Hoje vive-se, em média, quase mais uma década do que há 30 anos. O número é espantoso mas encerra um enorme desafio para a ciência. "As doenças ligadas ao envelhecimento cerebral são actualmente muito prevalentes. As queixas de memória, por vezes, ultrapassam o esperado no envelhecimento normal e configuram quadros de demência, de perda das faculdades cognitivas", esclarece Belina Nunes, neurologista.

Em entrevista à edição, autora do livro "Envelhecer com saúde – Guia para melhorar a sua saúde física e psíquica", editado pela Lidel. Porque, diz, "não basta juntar anos à vida, é preciso juntar vida aos anos". "Há muito desinvestimento nos idosos. A maioria fica em casa e desempenha tarefas muito reduzidas, o que contribui para que as famílias demorem mais tempo a perceber as alterações que estão a surgir", alerta.

No seu livro, aborda várias teorias do envelhecimento. Qual delas destaca?

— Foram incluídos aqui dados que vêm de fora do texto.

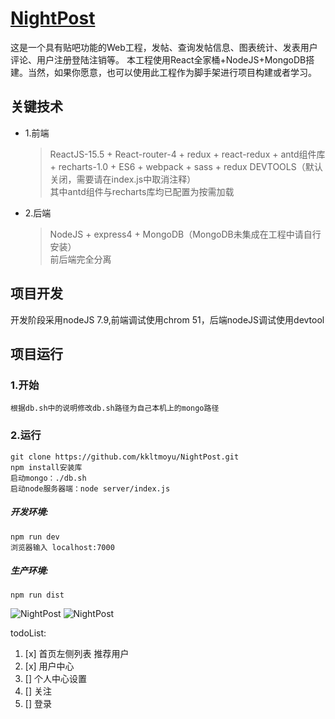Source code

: # [NightPost](https://github.com/kkltmoyu/NightPost/)
这是一个具有贴吧功能的Web工程，发帖、查询发帖信息、图表统计、发表用户评论、用户注册登陆注销等。
本工程使用React全家桶+NodeJS+MongoDB搭建。当然，如果你愿意，也可以使用此工程作为脚手架进行项目构建或者学习。

## 关键技术
* 1.前端
	>ReactJS-15.5 + React-router-4 + redux + react-redux + antd组件库 + recharts-1.0 + ES6 + webpack + sass + redux DEVTOOLS（默认关闭，需要请在index.js中取消注释）<br/>
	其中antd组件与recharts库均已配置为按需加载
* 2.后端
	>NodeJS + express4 + MongoDB（MongoDB未集成在工程中请自行安装）<br/>
	前后端完全分离<br/>
	

## 项目开发
开发阶段采用nodeJS 7.9,前端调试使用chrom 51，后端nodeJS调试使用devtool

## 项目运行
### 1.开始 
	根据db.sh中的说明修改db.sh路径为自己本机上的mongo路径
### 2.运行
    git clone https://github.com/kkltmoyu/NightPost.git
    npm install安装库
    启动mongo：./db.sh
    启动node服务器端：node server/index.js
##### 开发环境:
    npm run dev
    浏览器输入 localhost:7000
##### 生产环境:
    npm run dist

![NightPost](https://raw.githubusercontent.com/kkltmoyu/night/master/main.PNG) 
![NightPost](https://raw.githubusercontent.com/kkltmoyu/night/master/tongji.PNG) 


todoList:
1. [x] 首页左侧列表 推荐用户
2. [x] 用户中心
3. [] 个人中心设置
4. [] 关注
5. [] 登录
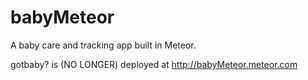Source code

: # babyMeteor
A baby care and tracking app built in Meteor.

gotbaby? is (NO LONGER) deployed at http://babyMeteor.meteor.com
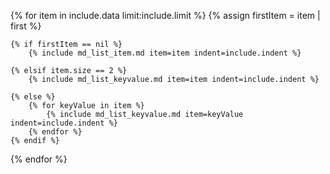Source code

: {% for item in include.data limit:include.limit %}
    {% assign firstItem = item | first %}

    {% if firstItem == nil %}
        {% include md_list_item.md item=item indent=include.indent %}

    {% elsif item.size == 2 %}
        {% include md_list_keyvalue.md item=item indent=include.indent %}

    {% else %}
        {% for keyValue in item %}
            {% include md_list_keyvalue.md item=keyValue indent=include.indent %}
        {% endfor %}
    {% endif %}
{% endfor %}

Há diversas teorias e nenhuma tem comprovação absoluta. A teoria dos radicais livres, que nos últimos anos tem tido muitos adeptos e na qual se baseiam terapêuticas anti-aging, parece fazer sentido.

O envelhecimento e as doenças degenerativas a ele associadas resultam de alterações moleculares e lesões celulares desencadeadas por radicais livres. Os antioxidantes combatem a acção dos radicais livres e devemos introduzi-los na nossa alimentação.

Que alimentos privilegia?

Peixe, fruta, legumes... Recentemente, um estudo inglês defendia que devia ser obrigatório ingerirmos, diariamente, cinco a seis doses de frutas e legumes. Os frutos secos, tais como as nozes, as amêndoas, o azeite e o alho também fazem parte da lista de alimentos benéficos.

Recomenda suplementos alimentares?

Sim, à maioria dos pacientes, sobretudo aos mais idosos. Com o passar dos anos, também devido aos maus hábitos alimentares, há a tendência para se criarem défices de vitaminas e minerais, existindo uma relação direta entre carências e defeitos de funcionamento.

O ácido fólico, por exemplo, é essencial na prevenção cerebrovascular assim como a vitamina B12 o é para o funcionamento do sistema nervoso.

Tem alertado para o facto de as queixas de memória terem vindo a aumentar, sobretudo na faixa etária dos 30 e 40 anos. O que explica este fenómeno?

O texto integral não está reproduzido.